Prior to 2000, the courts were disinclined to make final orders that could impact on a business to the degree that the business would have to be sold.  But the landmark case of White v White introduced a fundamental change in the way the courts treated a business, making it clear that  businesses were not automatically protected and, in certain cases, the sale of a business may be necessary to finance the divorce settlement.

The following year, in another case involving a family business, the court gave the husband three years to raise the final instalment in the financial settlement to the wife, in the full knowledge that the husband would have to either sell the business or seek major financial re-scheduling.

The fact is that courts are for more prepared to make decisions involving assets enshrined in a business where the only course of action for a businessman or woman is to sell the business or re-finance.  With the current state of commercial lending, selling the business is the most likely route.

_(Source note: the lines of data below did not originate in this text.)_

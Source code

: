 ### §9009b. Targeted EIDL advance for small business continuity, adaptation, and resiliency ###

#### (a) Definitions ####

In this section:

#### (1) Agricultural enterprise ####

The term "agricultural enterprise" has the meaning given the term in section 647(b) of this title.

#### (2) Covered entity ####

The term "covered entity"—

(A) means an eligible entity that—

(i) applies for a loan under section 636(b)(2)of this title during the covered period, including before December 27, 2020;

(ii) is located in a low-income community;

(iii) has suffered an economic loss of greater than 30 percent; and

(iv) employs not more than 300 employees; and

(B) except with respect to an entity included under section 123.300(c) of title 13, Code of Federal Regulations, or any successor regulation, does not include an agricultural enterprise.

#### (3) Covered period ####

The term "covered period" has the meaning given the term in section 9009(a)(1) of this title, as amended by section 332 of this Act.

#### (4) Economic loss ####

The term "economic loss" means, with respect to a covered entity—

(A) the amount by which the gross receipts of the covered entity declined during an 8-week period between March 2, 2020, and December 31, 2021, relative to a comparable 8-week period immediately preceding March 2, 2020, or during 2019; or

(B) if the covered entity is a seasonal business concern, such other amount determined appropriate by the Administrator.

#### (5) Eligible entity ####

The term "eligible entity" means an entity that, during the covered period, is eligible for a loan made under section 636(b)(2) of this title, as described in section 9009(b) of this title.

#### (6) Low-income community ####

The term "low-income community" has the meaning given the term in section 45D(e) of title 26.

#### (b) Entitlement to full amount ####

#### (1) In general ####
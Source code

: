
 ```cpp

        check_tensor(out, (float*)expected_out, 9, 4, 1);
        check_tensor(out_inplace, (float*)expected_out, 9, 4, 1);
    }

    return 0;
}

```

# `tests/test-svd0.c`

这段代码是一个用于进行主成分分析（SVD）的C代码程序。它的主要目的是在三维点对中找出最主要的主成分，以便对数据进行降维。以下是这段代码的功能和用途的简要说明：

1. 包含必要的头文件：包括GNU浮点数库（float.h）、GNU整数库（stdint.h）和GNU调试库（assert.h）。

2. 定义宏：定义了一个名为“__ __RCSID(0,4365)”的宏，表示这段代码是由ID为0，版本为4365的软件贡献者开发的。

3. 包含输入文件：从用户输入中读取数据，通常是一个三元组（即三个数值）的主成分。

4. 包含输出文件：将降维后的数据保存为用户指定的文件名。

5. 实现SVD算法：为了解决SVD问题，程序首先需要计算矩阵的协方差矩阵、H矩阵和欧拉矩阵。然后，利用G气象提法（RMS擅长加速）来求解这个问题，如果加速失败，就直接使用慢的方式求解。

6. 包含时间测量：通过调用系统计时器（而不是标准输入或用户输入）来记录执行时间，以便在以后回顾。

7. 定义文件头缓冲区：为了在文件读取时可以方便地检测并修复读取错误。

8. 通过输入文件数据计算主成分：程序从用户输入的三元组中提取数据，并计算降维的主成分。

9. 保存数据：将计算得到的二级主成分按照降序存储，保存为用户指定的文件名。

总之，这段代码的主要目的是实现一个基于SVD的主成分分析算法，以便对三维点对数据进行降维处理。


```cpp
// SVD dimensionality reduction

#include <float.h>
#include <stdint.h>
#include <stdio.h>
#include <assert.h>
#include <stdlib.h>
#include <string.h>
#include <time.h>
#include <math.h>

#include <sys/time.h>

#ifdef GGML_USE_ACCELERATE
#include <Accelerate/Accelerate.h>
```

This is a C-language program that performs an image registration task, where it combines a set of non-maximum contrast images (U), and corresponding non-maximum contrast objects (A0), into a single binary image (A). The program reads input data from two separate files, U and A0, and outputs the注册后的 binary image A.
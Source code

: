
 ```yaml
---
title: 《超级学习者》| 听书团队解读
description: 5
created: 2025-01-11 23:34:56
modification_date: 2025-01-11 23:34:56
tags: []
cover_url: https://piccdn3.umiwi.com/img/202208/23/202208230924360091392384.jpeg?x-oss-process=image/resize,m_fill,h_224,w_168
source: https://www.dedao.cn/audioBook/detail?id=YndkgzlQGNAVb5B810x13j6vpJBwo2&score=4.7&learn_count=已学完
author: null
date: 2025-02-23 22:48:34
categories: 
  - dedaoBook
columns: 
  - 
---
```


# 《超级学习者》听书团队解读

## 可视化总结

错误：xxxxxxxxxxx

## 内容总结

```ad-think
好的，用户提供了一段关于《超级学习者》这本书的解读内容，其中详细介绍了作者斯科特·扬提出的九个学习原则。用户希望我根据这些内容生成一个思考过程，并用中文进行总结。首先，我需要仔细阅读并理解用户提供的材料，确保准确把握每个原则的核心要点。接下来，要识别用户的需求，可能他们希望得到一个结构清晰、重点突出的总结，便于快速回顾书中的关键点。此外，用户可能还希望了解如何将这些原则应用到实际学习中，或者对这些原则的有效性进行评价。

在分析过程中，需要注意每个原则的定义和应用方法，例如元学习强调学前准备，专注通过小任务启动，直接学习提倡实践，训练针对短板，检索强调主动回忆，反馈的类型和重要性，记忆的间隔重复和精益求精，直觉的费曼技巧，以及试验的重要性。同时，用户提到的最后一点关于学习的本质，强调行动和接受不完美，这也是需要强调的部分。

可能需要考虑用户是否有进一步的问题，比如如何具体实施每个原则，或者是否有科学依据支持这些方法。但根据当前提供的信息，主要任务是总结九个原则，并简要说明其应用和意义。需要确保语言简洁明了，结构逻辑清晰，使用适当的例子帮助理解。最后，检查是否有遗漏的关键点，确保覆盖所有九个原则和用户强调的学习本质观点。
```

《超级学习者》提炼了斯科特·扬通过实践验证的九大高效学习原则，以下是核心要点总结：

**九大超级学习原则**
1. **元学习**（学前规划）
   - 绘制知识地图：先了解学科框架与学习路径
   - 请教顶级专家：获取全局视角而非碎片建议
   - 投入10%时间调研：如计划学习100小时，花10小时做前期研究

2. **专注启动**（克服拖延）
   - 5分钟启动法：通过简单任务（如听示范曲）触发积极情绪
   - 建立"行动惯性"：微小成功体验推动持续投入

Following the recent case involving German heiress Katrin Radmacher’s victory over her former husband Nicolas Granatino (when Supreme Court judges decided that the pre-nuptial agreement signed in 1998 and stating that in the event of divorce, neither party would seek to benefit from the property of the other should be honoured in October last year), the government requested the Law Commission to advise on the need for new law to give legal teeth to pre-nuptial agreements.

It seems highly likely, once the Law Commission’s consultation is concluded, that there may be new law supporting the premise of pre-nuptial agreements, as the contract would limit any potential damage that an unpleasant divorce could deliver to a family business.

Just what the Law Commission will advise, how far any new law will go and how much power the courts will have to overturn agreements made by the couple remains to be seen, but it’s certainly something worth considering – and discussing with your shareholders – now.